[Opening Records to process section]

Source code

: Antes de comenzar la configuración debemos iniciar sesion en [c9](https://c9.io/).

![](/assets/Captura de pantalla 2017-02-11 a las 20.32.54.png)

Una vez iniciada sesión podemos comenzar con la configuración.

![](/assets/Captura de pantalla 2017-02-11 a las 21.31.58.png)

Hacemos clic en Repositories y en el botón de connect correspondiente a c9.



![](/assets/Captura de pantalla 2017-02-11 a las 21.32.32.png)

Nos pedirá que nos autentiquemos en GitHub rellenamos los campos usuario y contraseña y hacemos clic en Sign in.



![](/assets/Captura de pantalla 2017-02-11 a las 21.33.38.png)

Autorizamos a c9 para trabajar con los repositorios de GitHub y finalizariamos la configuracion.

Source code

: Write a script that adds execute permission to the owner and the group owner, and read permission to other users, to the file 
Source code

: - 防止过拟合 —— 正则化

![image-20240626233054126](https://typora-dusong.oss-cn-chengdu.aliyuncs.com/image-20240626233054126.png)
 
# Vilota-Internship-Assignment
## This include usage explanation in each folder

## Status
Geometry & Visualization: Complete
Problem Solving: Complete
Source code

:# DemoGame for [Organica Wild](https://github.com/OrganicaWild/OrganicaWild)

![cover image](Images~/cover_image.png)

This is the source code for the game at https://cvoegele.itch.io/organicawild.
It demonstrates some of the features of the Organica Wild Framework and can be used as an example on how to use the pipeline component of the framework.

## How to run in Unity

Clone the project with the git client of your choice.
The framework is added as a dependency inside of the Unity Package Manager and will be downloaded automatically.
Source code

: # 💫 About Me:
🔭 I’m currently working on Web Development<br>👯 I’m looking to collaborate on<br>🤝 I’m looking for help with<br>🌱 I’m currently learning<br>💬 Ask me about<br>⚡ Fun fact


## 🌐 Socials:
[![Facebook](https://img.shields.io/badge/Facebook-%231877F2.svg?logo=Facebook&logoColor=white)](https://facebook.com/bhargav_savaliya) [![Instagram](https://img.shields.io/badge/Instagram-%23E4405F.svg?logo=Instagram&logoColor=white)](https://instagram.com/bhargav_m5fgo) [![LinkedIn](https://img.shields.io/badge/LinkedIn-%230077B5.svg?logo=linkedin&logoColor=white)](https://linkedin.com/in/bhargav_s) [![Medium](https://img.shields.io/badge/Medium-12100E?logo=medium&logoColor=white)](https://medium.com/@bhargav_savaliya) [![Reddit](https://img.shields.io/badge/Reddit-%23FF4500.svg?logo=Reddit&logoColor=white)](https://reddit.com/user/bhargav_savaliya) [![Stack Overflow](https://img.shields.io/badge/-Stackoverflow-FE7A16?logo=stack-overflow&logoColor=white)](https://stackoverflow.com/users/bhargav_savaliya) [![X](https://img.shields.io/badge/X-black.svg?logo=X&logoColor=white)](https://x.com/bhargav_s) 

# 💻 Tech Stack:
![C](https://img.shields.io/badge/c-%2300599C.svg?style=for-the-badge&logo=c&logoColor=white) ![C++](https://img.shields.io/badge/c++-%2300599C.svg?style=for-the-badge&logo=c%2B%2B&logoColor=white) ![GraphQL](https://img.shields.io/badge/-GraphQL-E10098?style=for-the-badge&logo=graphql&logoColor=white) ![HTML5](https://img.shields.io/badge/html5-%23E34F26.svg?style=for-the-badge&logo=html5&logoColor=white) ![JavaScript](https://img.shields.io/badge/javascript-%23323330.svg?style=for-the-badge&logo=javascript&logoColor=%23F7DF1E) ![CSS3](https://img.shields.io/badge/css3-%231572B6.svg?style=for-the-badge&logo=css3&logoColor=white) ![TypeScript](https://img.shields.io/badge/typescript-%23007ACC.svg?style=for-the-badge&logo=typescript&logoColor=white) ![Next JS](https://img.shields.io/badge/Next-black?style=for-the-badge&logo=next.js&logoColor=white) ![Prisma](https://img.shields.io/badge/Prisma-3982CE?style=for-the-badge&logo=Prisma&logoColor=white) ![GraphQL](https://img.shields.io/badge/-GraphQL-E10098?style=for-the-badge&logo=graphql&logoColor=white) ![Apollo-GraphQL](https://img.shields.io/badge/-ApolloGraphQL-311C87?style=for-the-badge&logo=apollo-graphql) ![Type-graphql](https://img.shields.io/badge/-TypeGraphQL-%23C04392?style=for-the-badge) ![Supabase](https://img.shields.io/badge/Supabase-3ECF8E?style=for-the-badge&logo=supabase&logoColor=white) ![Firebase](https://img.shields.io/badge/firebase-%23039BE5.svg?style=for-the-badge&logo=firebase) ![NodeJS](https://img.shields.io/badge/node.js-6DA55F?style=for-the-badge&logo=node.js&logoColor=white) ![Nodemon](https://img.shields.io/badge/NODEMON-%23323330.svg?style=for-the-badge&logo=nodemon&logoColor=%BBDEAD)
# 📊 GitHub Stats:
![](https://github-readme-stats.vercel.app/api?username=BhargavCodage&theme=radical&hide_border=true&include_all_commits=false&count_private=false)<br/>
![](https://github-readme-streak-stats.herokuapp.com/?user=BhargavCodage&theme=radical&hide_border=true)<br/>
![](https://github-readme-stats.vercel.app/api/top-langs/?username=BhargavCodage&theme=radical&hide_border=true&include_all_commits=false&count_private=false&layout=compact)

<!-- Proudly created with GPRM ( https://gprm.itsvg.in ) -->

[Closing Records to process section]

#### Work item
Complete, exact output of the records is expected.

#### Answer box
Source code

: Antes de comenzar la configuración debemos iniciar sesion en [c9](https://c9.io/).

![](/assets/Captura de pantalla 2017-02-11 a las 20.32.54.png)

Una vez iniciada sesión podemos comenzar con la configuración.

![](/assets/Captura de pantalla 2017-02-11 a las 21.31.58.png)

Hacemos clic en Repositories y en el botón de connect correspondiente a c9.



![](/assets/Captura de pantalla 2017-02-11 a las 21.32.32.png)

Nos pedirá que nos autentiquemos en GitHub rellenamos los campos usuario y contraseña y hacemos clic en Sign in.



![](/assets/Captura de pantalla 2017-02-11 a las 21.33.38.png)

Autorizamos a c9 para trabajar con los repositorios de GitHub y finalizariamos la configuracion.

Source code

: Write a script that adds execute permission to the owner and the group owner, and read permission to other users, to the file 
Source code

: - 防止过拟合 —— 正则化

![image-20240626233054126](https://typora-dusong.oss-cn-chengdu.aliyuncs.com/image-20240626233054126.png)
 
# Vilota-Internship-Assignment
## This include usage explanation in each folder

## Status
Geometry & Visualization: Complete
Problem Solving: Complete
Source code

:# DemoGame for [Organica Wild](https://github.com/OrganicaWild/OrganicaWild)

![cover image](Images~/cover_image.png)

This is the source code for the game at https://cvoegele.itch.io/organicawild.
It demonstrates some of the features of the Organica Wild Framework and can be used as an example on how to use the pipeline component of the framework.

## How to run in Unity

Clone the project with the git client of your choice.
The framework is added as a dependency inside of the Unity Package Manager and will be downloaded automatically.
Source code

: # 💫 About Me:
🔭 I’m currently working on Web Development<br>👯 I’m looking to collaborate on<br>🤝 I’m looking for help with<br>🌱 I’m currently learning<br>💬 Ask me about<br>⚡ Fun fact


## 🌐 Socials:
[![Facebook](https://img.shields.io/badge/Facebook-%231877F2.svg?logo=Facebook&logoColor=white)](https://facebook.com/bhargav_savaliya) [![Instagram](https://img.shields.io/badge/Instagram-%23E4405F.svg?logo=Instagram&logoColor=white)](https://instagram.com/bhargav_m5fgo) [![LinkedIn](https://img.shields.io/badge/LinkedIn-%230077B5.svg?logo=linkedin&logoColor=white)](https://linkedin.com/in/bhargav_s) [![Medium](https://img.shields.io/badge/Medium-12100E?logo=medium&logoColor=white)](https://medium.com/@bhargav_savaliya) [![Reddit](https://img.shields.io/badge/Reddit-%23FF4500.svg?logo=Reddit&logoColor=white)](https://reddit.com/user/bhargav_savaliya) [![Stack Overflow](https://img.shields.io/badge/-Stackoverflow-FE7A16?logo=stack-overflow&logoColor=white)](https://stackoverflow.com/users/bhargav_savaliya) [![X](https://img.shields.io/badge/X-black.svg?logo=X&logoColor=white)](https://x.com/bhargav_s) 

# 💻 Tech Stack:
![C](https://img.shields.io/badge/c-%2300599C.svg?style=for-the-badge&logo=c&logoColor=white) ![C++](https://img.shields.io/badge/c++-%2300599C.svg?style=for-the-badge&logo=c%2B%2B&logoColor=white) ![GraphQL](https://img.shields.io/badge/-GraphQL-E10098?style=for-the-badge&logo=graphql&logoColor=white) ![HTML5](https://img.shields.io/badge/html5-%23E34F26.svg?style=for-the-badge&logo=html5&logoColor=white) ![JavaScript](https://img.shields.io/badge/javascript-%23323330.svg?style=for-the-badge&logo=javascript&logoColor=%23F7DF1E) ![CSS3](https://img.shields.io/badge/css3-%231572B6.svg?style=for-the-badge&logo=css3&logoColor=white) ![TypeScript](https://img.shields.io/badge/typescript-%23007ACC.svg?style=for-the-badge&logo=typescript&logoColor=white) ![Next JS](https://img.shields.io/badge/Next-black?style=for-the-badge&logo=next.js&logoColor=white) ![Prisma](https://img.shields.io/badge/Prisma-3982CE?style=for-the-badge&logo=Prisma&logoColor=white) ![GraphQL](https://img.shields.io/badge/-GraphQL-E10098?style=for-the-badge&logo=graphql&logoColor=white) ![Apollo-GraphQL](https://img.shields.io/badge/-ApolloGraphQL-311C87?style=for-the-badge&logo=apollo-graphql) ![Type-graphql](https://img.shields.io/badge/-TypeGraphQL-%23C04392?style=for-the-badge) ![Supabase](https://img.shields.io/badge/Supabase-3ECF8E?style=for-the-badge&logo=supabase&logoColor=white) ![Firebase](https://img.shields.io/badge/firebase-%23039BE5.svg?style=for-the-badge&logo=firebase) ![NodeJS](https://img.shields.io/badge/node.js-6DA55F?style=for-the-badge&logo=node.js&logoColor=white) ![Nodemon](https://img.shields.io/badge/NODEMON-%23323330.svg?style=for-the-badge&logo=nodemon&logoColor=%BBDEAD)
# 📊 GitHub Stats:
![](https://github-readme-stats.vercel.app/api?username=BhargavCodage&theme=radical&hide_border=true&include_all_commits=false&count_private=false)<br/>
![](https://github-readme-streak-stats.herokuapp.com/?user=BhargavCodage&theme=radical&hide_border=true)<br/>
![](https://github-readme-stats.vercel.app/api/top-langs/?username=BhargavCodage&theme=radical&hide_border=true&include_all_commits=false&count_private=false&layout=compact)

<!-- Proudly created with GPRM ( https://gprm.itsvg.in ) -->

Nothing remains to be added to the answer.